- **Input material**:
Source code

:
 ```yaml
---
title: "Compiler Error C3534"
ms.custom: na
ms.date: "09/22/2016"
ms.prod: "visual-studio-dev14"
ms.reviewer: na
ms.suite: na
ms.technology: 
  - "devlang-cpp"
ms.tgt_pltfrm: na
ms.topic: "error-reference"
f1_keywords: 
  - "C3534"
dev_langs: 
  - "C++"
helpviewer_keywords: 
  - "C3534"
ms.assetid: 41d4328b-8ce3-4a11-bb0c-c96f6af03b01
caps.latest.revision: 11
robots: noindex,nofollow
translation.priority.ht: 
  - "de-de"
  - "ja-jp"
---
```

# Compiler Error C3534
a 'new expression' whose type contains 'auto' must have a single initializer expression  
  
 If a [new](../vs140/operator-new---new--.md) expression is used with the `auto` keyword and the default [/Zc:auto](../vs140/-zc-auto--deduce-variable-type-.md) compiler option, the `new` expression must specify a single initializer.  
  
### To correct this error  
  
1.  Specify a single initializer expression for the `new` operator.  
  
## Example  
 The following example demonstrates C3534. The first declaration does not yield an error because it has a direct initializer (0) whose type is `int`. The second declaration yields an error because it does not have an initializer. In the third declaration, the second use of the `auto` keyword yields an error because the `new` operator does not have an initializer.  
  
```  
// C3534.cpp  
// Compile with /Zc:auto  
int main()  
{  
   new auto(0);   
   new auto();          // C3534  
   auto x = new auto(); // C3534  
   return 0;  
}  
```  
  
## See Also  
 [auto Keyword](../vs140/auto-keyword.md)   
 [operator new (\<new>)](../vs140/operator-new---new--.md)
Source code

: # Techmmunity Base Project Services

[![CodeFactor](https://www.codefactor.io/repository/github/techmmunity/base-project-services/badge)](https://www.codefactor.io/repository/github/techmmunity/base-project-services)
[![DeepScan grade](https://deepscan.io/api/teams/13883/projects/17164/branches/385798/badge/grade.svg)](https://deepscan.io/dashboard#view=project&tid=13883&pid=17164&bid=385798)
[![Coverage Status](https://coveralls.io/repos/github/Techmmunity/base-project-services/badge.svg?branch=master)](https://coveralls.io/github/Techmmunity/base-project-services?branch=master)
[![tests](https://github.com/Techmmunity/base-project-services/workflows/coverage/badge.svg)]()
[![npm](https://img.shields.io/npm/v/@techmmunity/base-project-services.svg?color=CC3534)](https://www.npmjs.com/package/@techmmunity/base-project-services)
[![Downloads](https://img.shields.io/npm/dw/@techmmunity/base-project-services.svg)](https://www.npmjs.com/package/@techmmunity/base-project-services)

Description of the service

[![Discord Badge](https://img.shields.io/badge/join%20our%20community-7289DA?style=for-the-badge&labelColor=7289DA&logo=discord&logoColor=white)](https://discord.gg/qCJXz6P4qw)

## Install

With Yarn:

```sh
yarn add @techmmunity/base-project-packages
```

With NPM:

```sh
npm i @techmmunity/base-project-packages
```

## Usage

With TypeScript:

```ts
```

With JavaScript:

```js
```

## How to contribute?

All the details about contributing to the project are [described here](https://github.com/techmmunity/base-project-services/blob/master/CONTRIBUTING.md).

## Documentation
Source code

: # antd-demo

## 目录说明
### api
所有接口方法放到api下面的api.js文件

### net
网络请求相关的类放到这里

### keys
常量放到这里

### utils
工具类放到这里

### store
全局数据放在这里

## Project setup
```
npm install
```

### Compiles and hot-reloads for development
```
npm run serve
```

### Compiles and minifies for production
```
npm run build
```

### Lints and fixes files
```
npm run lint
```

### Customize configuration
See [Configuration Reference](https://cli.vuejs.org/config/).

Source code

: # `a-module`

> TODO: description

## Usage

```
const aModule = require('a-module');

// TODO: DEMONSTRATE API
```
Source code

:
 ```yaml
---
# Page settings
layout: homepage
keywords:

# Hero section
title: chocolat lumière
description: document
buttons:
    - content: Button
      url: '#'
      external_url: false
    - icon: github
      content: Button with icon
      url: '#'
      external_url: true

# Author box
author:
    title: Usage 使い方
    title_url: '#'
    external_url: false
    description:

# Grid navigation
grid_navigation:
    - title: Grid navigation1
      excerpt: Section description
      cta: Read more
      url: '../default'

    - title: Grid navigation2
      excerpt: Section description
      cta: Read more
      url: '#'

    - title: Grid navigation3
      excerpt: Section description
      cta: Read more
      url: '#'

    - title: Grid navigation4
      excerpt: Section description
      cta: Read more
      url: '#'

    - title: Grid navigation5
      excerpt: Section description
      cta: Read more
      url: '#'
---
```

---

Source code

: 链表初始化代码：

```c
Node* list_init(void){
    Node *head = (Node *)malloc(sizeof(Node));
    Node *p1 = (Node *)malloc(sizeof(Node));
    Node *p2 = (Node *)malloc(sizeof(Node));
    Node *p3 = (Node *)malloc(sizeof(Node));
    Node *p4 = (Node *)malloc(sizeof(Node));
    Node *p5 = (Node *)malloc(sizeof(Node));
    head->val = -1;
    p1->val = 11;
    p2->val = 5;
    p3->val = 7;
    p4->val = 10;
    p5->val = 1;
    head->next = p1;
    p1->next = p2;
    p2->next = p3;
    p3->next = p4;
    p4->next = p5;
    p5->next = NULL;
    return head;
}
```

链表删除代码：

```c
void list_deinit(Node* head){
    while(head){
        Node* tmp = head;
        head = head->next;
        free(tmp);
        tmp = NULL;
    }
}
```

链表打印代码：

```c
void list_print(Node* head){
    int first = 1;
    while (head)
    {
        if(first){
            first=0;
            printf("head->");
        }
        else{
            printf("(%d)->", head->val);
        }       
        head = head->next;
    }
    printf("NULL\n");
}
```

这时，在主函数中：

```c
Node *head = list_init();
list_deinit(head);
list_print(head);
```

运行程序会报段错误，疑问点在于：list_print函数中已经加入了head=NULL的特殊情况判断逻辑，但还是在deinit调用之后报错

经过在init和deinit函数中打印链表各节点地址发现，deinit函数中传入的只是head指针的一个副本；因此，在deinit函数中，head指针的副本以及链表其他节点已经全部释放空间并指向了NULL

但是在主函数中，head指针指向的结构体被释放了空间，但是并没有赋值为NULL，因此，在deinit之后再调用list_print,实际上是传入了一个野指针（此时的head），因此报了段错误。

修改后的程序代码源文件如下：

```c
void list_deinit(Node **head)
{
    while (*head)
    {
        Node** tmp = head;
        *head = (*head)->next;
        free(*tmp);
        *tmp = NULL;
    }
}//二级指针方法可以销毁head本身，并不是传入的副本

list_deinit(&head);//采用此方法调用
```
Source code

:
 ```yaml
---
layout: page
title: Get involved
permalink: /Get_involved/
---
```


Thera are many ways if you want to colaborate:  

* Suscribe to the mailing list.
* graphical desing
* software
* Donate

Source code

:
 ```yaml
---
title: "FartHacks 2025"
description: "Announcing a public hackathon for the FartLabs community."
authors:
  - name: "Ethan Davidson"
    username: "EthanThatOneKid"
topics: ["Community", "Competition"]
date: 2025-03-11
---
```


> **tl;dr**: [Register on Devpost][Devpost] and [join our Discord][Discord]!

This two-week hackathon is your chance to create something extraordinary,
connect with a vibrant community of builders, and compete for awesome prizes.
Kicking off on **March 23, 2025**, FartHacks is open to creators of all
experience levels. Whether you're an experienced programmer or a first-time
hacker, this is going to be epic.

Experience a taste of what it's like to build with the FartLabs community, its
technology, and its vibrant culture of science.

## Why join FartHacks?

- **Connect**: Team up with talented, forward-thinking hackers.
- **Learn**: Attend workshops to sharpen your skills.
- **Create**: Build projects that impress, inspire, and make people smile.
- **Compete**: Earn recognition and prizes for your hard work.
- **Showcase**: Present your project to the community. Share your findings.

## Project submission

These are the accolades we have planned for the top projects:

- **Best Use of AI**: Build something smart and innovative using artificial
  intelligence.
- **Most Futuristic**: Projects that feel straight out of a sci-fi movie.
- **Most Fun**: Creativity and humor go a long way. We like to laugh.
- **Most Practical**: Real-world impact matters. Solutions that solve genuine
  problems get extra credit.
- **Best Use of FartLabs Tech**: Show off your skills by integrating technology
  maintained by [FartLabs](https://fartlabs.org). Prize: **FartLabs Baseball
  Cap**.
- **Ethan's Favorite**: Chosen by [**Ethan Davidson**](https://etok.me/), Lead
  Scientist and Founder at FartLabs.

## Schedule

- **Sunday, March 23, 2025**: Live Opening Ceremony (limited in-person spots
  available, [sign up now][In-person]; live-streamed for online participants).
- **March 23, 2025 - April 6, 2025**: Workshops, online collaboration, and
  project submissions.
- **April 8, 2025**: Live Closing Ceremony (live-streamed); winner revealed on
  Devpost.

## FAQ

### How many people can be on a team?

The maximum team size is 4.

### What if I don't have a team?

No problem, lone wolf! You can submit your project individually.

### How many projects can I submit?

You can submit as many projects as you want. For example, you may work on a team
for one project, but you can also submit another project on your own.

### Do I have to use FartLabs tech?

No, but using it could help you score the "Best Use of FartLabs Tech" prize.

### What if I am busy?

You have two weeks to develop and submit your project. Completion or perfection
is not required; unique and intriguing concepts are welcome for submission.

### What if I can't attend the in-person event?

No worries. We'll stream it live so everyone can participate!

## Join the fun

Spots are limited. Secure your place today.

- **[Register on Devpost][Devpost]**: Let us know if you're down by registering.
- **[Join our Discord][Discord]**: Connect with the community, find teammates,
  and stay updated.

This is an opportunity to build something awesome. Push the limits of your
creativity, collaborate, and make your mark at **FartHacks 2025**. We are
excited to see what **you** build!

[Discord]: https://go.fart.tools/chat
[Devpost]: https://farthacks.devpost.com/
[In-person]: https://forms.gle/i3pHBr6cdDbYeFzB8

- **Required work**: Send back exactly the lines of the listing above starting at the one with "## Join the fun" and ending at the one with "[In-person]: https://forms.gle/i3pHBr6cdDbYeFzB8", inclusive, and no others.

- **Output for this task**:
## Join the fun

Spots are limited. Secure your place today.

- **[Register on Devpost][Devpost]**: Let us know if you're down by registering.
- **[Join our Discord][Discord]**: Connect with the community, find teammates,
  and stay updated.

This is an opportunity to build something awesome. Push the limits of your
creativity, collaborate, and make your mark at **FartHacks 2025**. We are
excited to see what **you** build!

[Discord]: https://go.fart.tools/chat
[Devpost]: https://farthacks.devpost.com/
[In-person]: https://forms.gle/i3pHBr6cdDbYeFzB8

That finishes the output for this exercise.